We first started by collecting data from Trustpilot using BeautifulSoup web scraping library. Our dataset included reviews for several famous companies in Sweden, such as Telia and Qliro. Because sentiment classifier is basically just a supervised learning task ( Datacamp 2020 ), we labeled the reviews based on the number of stars each review had been given. Specifically, five stars were considered "positive", three as "neutral" and one star reviews were marked as "negative".
Next step was to decide which classifier we would use for this task. Initially we implemented NLTK's Multinomial Naive Bayes classifier and got amazing results for positive/negative analysis. Our model reached 92% accuracy and was able to detect some false-positive comments.
As it turned out, the Naive Bayes (NB) model did not perform well when neutral sentiment came into the picture. In fact, DatumBox did thorough research with some classifiers and concluded that NB gave high accuracy for binary prediction (positive and negative) but much lower for 3-class output (positive, negative and neutral).
That was when sklearn's Support Vector Machine classifier (SVC) came to save the day! Inspired by a project from a fellow machine learning enthusiast using IMDB review and LinearSVC pipeline, we also used K-Fold cross-validator to split data in train/test sets. We divided our dataset into 10 consecutive folds instead of the default five. Among ten folds, the highest accuracy one was 95% and on average, our model gave correct prediction on test sets 75% of the time.
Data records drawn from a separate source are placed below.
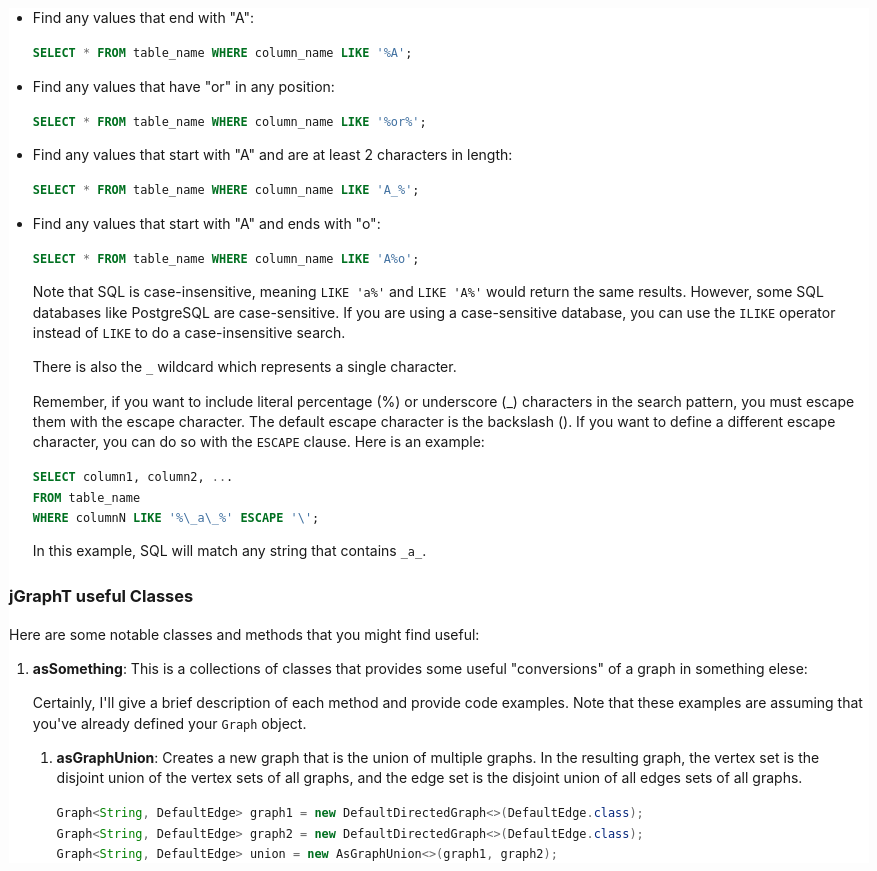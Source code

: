   - Find any values that end with "A":

      ```sql
      SELECT * FROM table_name WHERE column_name LIKE '%A';
      ```

  - Find any values that have "or" in any position:

    ```sql
    SELECT * FROM table_name WHERE column_name LIKE '%or%';
    ```

  - Find any values that start with "A" and are at least 2 characters in length:

    ```sql
    SELECT * FROM table_name WHERE column_name LIKE 'A_%';
    ```

  - Find any values that start with "A" and ends with "o":

    ```sql
    SELECT * FROM table_name WHERE column_name LIKE 'A%o';
    ```

    Note that SQL is case-insensitive, meaning `LIKE 'a%'` and `LIKE 'A%'` would return the same results. However, some SQL databases like PostgreSQL are case-sensitive. If you are using a case-sensitive database, you can use the `ILIKE` operator instead of `LIKE` to do a case-insensitive search.

    There is also the `_` wildcard which represents a single character.

    Remember, if you want to include literal percentage (%) or underscore (_) characters in the search pattern, you must escape them with the escape character. The default escape character is the backslash (\). If you want to define a different escape character, you can do so with the `ESCAPE` clause. Here is an example:

    ```sql
    SELECT column1, column2, ...
    FROM table_name
    WHERE columnN LIKE '%\_a\_%' ESCAPE '\';
    ```

    In this example, SQL will match any string that contains `_a_`.

### jGraphT useful Classes

Here are some notable classes and methods that you might find useful:

1. **asSomething**: This is a collections of classes that provides some useful "conversions" of a graph in something elese:

   Certainly, I'll give a brief description of each method and provide code examples. Note that these examples are assuming that you've already defined your `Graph` object.

   1. **asGraphUnion**: Creates a new graph that is the union of multiple graphs. In the resulting graph, the vertex set is the disjoint union of the vertex sets of all graphs, and the edge set is the disjoint union of all edges sets of all graphs.

        ```java
        Graph<String, DefaultEdge> graph1 = new DefaultDirectedGraph<>(DefaultEdge.class);
        Graph<String, DefaultEdge> graph2 = new DefaultDirectedGraph<>(DefaultEdge.class);
        Graph<String, DefaultEdge> union = new AsGraphUnion<>(graph1, graph2);
        ```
Here are a few ambiguous and/or sarcastic comments that our model surprisingly was able to analyze:
"Thank you for being the worst in the world, you make it easy to switch to a competitor" → Negative
(Thank you for being the worst in the world, you make it easy to switch to a competitor)
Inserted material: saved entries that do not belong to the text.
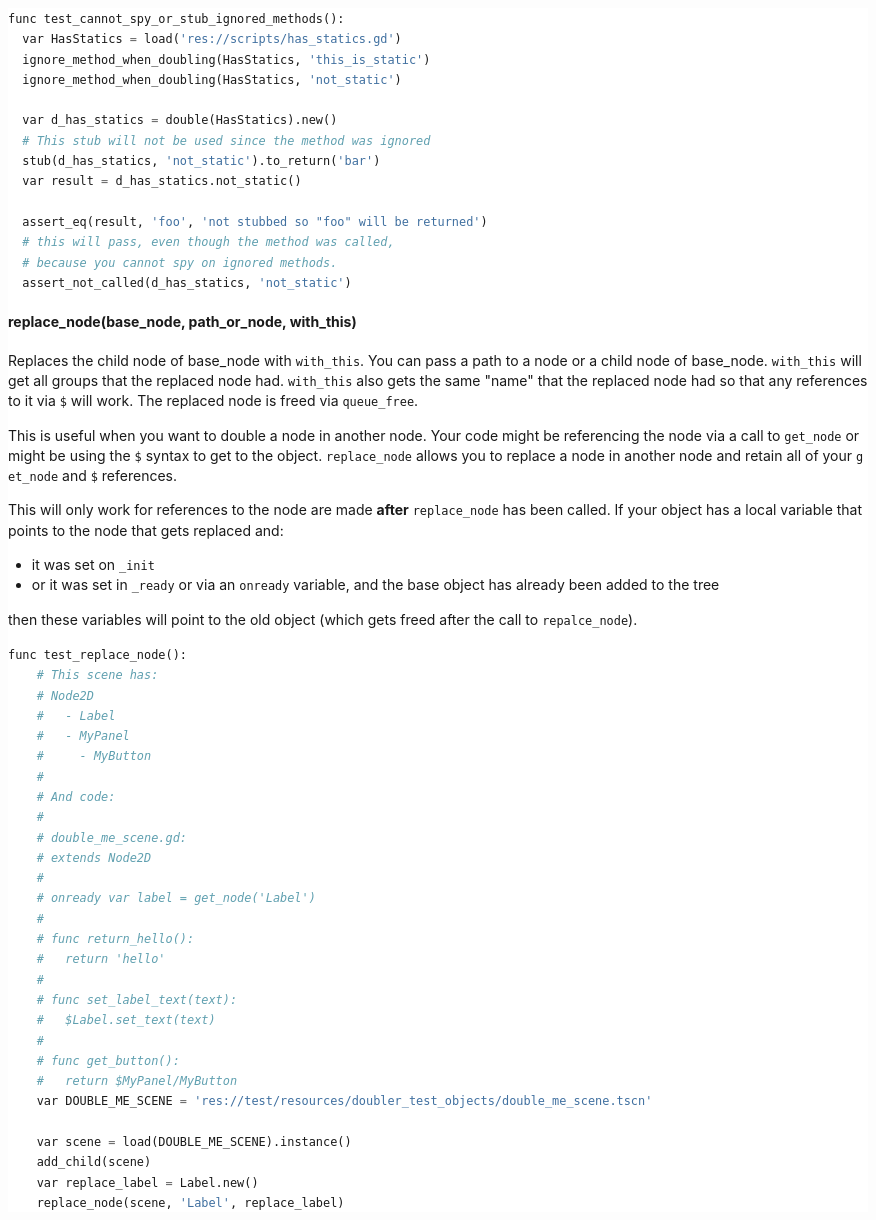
 ``` python
func test_cannot_spy_or_stub_ignored_methods():
  var HasStatics = load('res://scripts/has_statics.gd')
  ignore_method_when_doubling(HasStatics, 'this_is_static')
  ignore_method_when_doubling(HasStatics, 'not_static')

  var d_has_statics = double(HasStatics).new()
  # This stub will not be used since the method was ignored
  stub(d_has_statics, 'not_static').to_return('bar')
  var result = d_has_statics.not_static()

  assert_eq(result, 'foo', 'not stubbed so "foo" will be returned')
  # this will pass, even though the method was called,
  # because you cannot spy on ignored methods.
  assert_not_called(d_has_statics, 'not_static')
```

#### <a name="replace_node"> replace_node(base_node, path_or_node, with_this)
Replaces the child node of base_node with `with_this`.  You can pass a path to a node or a child node of base_node.  `with_this` will get all groups that the replaced node had.  `with_this` also gets the same "name" that the replaced node had so that any references to it via `$` will work.  The replaced node is freed via `queue_free`.

This is useful when you want to double a node in another node.  Your code might be referencing the node via a call to `get_node` or might be using the `$` syntax to get to the object.  `replace_node` allows you to replace a node in another node and retain all of your `get_node` and `$` references.  

This will only work for references to the node are made __after__ `replace_node` has been called.  If your object has a local variable that points to the node that gets replaced and:
* it was set on `_init`
* or it was set in `_ready` or via an `onready` variable, and the base object has already been added to the tree

then these variables will point to the old object (which gets freed after the call to `repalce_node`).

```python
func test_replace_node():
	# This scene has:
	# Node2D
	#   - Label
	#   - MyPanel
	#     - MyButton
	#
	# And code:
	#
	# double_me_scene.gd:
	# extends Node2D
	#
	# onready var label = get_node('Label')
	#
	# func return_hello():
	# 	return 'hello'
	#
	# func set_label_text(text):
	# 	$Label.set_text(text)
	#
	# func get_button():
	# 	return $MyPanel/MyButton
	var DOUBLE_ME_SCENE = 'res://test/resources/doubler_test_objects/double_me_scene.tscn'

	var scene = load(DOUBLE_ME_SCENE).instance()
	add_child(scene)
	var replace_label = Label.new()
	replace_node(scene, 'Label', replace_label)
```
"Thank you for nothing" → Negative
(Thanks for nothing)
"I like your product but you are fantastically bad at customer service" → Negative
(I like your product but you are fantastically bad at customer service)
"My social life is ruined now because the computer I got from you was beyond expectations!" → Positive
(My social life is ruined because the computer I got was better than I expected!)
What the "judges" from Ebbot say:
After one month and a half, the model was finally ready for testing! We tried and challenged the model with various types of comments popped up in our head and here are some feedbacks from team Ebbot:
"I thought myself clever and challenged the algorithm with very tricky and ambiguous sentences –but after a number of tries was amazed by how hard it was to fool it." – Oliver
"I have tried a lot of sentiment models before but this is the first one that made me think 'Wow, this actually works!'. It's just super cool and super useful!" – Anders
"The accuracy has been around 75% so far. Impressive stuff!" " Gustav
Even though the results were better than our expectation, we still want to point out some of the limitations of the model. First of all, the average accuracy is only 75% so some of the comments sending mixed signals or are too challenging, will make the model confused. Also worth mentioning that the model only works on Swedish language, therefore only applicable for chatbots that "speak" English.
All in all, this is an exciting step in the right direction. The implications of what this can do for customer service are very promising. And we're looking forward to creating practical applications for the model.